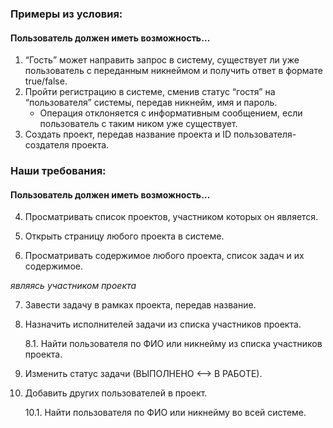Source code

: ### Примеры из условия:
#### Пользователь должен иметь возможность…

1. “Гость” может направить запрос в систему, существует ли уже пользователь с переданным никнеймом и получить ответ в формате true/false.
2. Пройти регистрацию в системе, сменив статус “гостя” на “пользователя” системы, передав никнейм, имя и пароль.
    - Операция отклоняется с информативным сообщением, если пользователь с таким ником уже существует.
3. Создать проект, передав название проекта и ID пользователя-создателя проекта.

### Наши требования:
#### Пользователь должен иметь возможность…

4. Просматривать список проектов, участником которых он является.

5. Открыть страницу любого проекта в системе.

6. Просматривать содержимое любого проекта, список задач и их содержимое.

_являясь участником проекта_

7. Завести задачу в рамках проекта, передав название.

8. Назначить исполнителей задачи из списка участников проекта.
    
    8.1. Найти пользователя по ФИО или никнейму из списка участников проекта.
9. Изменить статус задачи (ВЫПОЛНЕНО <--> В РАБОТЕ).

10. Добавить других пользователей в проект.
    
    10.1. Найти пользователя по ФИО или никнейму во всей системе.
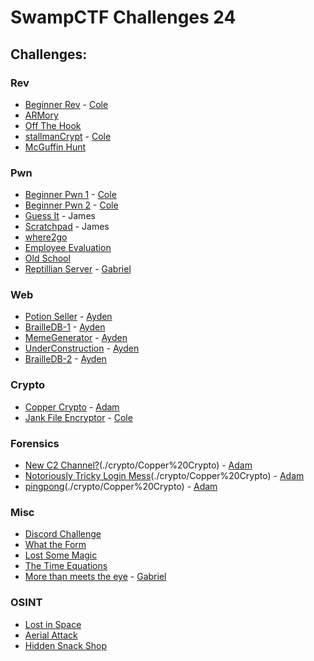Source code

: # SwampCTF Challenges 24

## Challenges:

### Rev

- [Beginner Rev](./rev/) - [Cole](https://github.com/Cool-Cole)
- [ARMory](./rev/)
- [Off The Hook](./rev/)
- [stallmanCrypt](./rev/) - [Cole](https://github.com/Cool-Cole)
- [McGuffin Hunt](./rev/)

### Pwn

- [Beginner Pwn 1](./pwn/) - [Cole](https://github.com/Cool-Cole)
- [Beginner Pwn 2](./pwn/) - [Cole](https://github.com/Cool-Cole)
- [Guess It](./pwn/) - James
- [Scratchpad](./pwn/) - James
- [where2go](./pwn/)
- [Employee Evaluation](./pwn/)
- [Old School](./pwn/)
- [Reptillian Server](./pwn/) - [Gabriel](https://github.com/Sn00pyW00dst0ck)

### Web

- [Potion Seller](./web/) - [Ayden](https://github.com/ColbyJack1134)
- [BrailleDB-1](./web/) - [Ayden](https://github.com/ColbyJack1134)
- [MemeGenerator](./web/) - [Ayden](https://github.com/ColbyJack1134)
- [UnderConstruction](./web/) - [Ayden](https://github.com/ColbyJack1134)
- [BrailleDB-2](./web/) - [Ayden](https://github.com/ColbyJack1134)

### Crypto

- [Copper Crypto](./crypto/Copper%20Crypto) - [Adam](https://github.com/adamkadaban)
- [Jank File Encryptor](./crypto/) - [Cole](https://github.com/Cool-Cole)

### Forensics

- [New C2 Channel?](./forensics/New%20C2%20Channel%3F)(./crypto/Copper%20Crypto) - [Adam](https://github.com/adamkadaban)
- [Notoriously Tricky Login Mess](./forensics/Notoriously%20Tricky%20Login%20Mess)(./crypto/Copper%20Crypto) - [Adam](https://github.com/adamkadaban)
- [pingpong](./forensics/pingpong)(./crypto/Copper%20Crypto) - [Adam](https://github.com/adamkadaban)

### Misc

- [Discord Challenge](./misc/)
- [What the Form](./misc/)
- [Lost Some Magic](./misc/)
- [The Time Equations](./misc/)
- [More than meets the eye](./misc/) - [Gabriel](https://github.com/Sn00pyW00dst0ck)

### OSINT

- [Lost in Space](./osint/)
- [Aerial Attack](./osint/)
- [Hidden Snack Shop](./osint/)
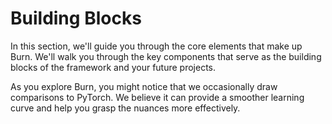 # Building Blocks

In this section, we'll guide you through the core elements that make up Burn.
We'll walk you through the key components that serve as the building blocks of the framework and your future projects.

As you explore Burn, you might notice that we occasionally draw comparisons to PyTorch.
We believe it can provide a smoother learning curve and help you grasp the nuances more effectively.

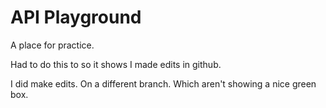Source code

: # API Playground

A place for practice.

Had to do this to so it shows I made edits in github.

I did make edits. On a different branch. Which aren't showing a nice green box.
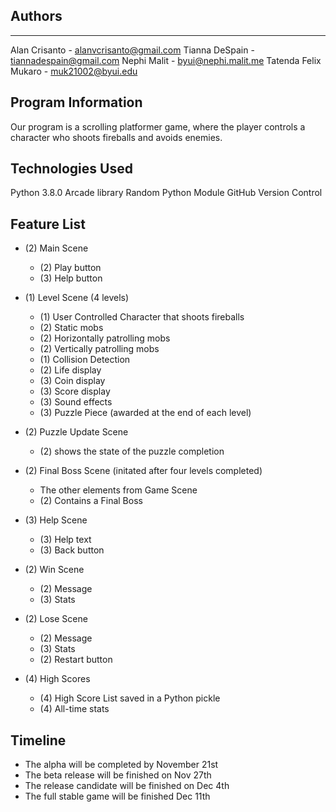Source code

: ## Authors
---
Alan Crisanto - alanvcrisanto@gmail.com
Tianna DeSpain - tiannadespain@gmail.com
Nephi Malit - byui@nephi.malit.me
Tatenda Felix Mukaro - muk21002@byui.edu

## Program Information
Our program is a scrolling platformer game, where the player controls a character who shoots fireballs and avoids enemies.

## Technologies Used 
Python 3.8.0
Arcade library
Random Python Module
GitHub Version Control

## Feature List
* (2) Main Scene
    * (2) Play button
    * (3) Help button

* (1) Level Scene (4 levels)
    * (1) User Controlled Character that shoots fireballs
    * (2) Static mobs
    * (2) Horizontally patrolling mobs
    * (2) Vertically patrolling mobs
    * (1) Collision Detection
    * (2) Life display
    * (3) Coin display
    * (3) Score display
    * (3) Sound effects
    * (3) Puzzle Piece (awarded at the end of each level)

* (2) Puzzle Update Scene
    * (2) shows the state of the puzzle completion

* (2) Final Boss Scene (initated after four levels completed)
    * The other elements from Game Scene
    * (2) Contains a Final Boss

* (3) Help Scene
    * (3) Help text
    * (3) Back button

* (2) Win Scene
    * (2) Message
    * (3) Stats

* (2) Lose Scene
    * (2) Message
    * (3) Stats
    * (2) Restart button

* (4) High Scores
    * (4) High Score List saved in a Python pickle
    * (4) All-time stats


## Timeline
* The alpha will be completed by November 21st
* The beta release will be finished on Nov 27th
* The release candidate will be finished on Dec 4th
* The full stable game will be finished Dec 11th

→ **WORK ORDER**
What is needed here is an exact copy of every record, with the pictures left out.

→ **SOLUTION TO THIS EXERCISE**
Source code

: ### Примеры из условия:
#### Пользователь должен иметь возможность…

1. “Гость” может направить запрос в систему, существует ли уже пользователь с переданным никнеймом и получить ответ в формате true/false.
2. Пройти регистрацию в системе, сменив статус “гостя” на “пользователя” системы, передав никнейм, имя и пароль.
    - Операция отклоняется с информативным сообщением, если пользователь с таким ником уже существует.
3. Создать проект, передав название проекта и ID пользователя-создателя проекта.

### Наши требования:
#### Пользователь должен иметь возможность…

4. Просматривать список проектов, участником которых он является.

5. Открыть страницу любого проекта в системе.

6. Просматривать содержимое любого проекта, список задач и их содержимое.

_являясь участником проекта_

7. Завести задачу в рамках проекта, передав название.

8. Назначить исполнителей задачи из списка участников проекта.
    
    8.1. Найти пользователя по ФИО или никнейму из списка участников проекта.
9. Изменить статус задачи (ВЫПОЛНЕНО <--> В РАБОТЕ).

10. Добавить других пользователей в проект.
    
    10.1. Найти пользователя по ФИО или никнейму во всей системе.
Source code

: # SwampCTF Challenges 24

## Challenges:

### Rev

- [Beginner Rev](./rev/) - [Cole](https://github.com/Cool-Cole)
- [ARMory](./rev/)
- [Off The Hook](./rev/)
- [stallmanCrypt](./rev/) - [Cole](https://github.com/Cool-Cole)
- [McGuffin Hunt](./rev/)

### Pwn

- [Beginner Pwn 1](./pwn/) - [Cole](https://github.com/Cool-Cole)
- [Beginner Pwn 2](./pwn/) - [Cole](https://github.com/Cool-Cole)
- [Guess It](./pwn/) - James
- [Scratchpad](./pwn/) - James
- [where2go](./pwn/)
- [Employee Evaluation](./pwn/)
- [Old School](./pwn/)
- [Reptillian Server](./pwn/) - [Gabriel](https://github.com/Sn00pyW00dst0ck)

### Web

- [Potion Seller](./web/) - [Ayden](https://github.com/ColbyJack1134)
- [BrailleDB-1](./web/) - [Ayden](https://github.com/ColbyJack1134)
- [MemeGenerator](./web/) - [Ayden](https://github.com/ColbyJack1134)
- [UnderConstruction](./web/) - [Ayden](https://github.com/ColbyJack1134)
- [BrailleDB-2](./web/) - [Ayden](https://github.com/ColbyJack1134)

### Crypto

- [Copper Crypto](./crypto/Copper%20Crypto) - [Adam](https://github.com/adamkadaban)
- [Jank File Encryptor](./crypto/) - [Cole](https://github.com/Cool-Cole)

### Forensics

- [New C2 Channel?](./forensics/New%20C2%20Channel%3F)(./crypto/Copper%20Crypto) - [Adam](https://github.com/adamkadaban)
- [Notoriously Tricky Login Mess](./forensics/Notoriously%20Tricky%20Login%20Mess)(./crypto/Copper%20Crypto) - [Adam](https://github.com/adamkadaban)
- [pingpong](./forensics/pingpong)(./crypto/Copper%20Crypto) - [Adam](https://github.com/adamkadaban)

### Misc

- [Discord Challenge](./misc/)
- [What the Form](./misc/)
- [Lost Some Magic](./misc/)
- [The Time Equations](./misc/)
- [More than meets the eye](./misc/) - [Gabriel](https://github.com/Sn00pyW00dst0ck)

### OSINT

- [Lost in Space](./osint/)
- [Aerial Attack](./osint/)
- [Hidden Snack Shop](./osint/)
 # Building Blocks

In this section, we'll guide you through the core elements that make up Burn.
We'll walk you through the key components that serve as the building blocks of the framework and your future projects.

As you explore Burn, you might notice that we occasionally draw comparisons to PyTorch.
We believe it can provide a smoother learning curve and help you grasp the nuances more effectively.

Source code

: # API Playground

A place for practice.

Had to do this to so it shows I made edits in github.

I did make edits. On a different branch. Which aren't showing a nice green box.
Source code

: ## Authors
---
Alan Crisanto - alanvcrisanto@gmail.com
Tianna DeSpain - tiannadespain@gmail.com
Nephi Malit - byui@nephi.malit.me
Tatenda Felix Mukaro - muk21002@byui.edu

## Program Information
Our program is a scrolling platformer game, where the player controls a character who shoots fireballs and avoids enemies.

## Technologies Used 
Python 3.8.0
Arcade library
Random Python Module
GitHub Version Control

## Feature List
* (2) Main Scene
    * (2) Play button
    * (3) Help button

* (1) Level Scene (4 levels)
    * (1) User Controlled Character that shoots fireballs
    * (2) Static mobs
    * (2) Horizontally patrolling mobs
    * (2) Vertically patrolling mobs
    * (1) Collision Detection
    * (2) Life display
    * (3) Coin display
    * (3) Score display
    * (3) Sound effects
    * (3) Puzzle Piece (awarded at the end of each level)

* (2) Puzzle Update Scene
    * (2) shows the state of the puzzle completion

* (2) Final Boss Scene (initated after four levels completed)
    * The other elements from Game Scene
    * (2) Contains a Final Boss

* (3) Help Scene
    * (3) Help text
    * (3) Back button

* (2) Win Scene
    * (2) Message
    * (3) Stats

* (2) Lose Scene
    * (2) Message
    * (3) Stats
    * (2) Restart button

* (4) High Scores
    * (4) High Score List saved in a Python pickle
    * (4) All-time stats


## Timeline
* The alpha will be completed by November 21st
* The beta release will be finished on Nov 27th
* The release candidate will be finished on Dec 4th
* The full stable game will be finished Dec 11th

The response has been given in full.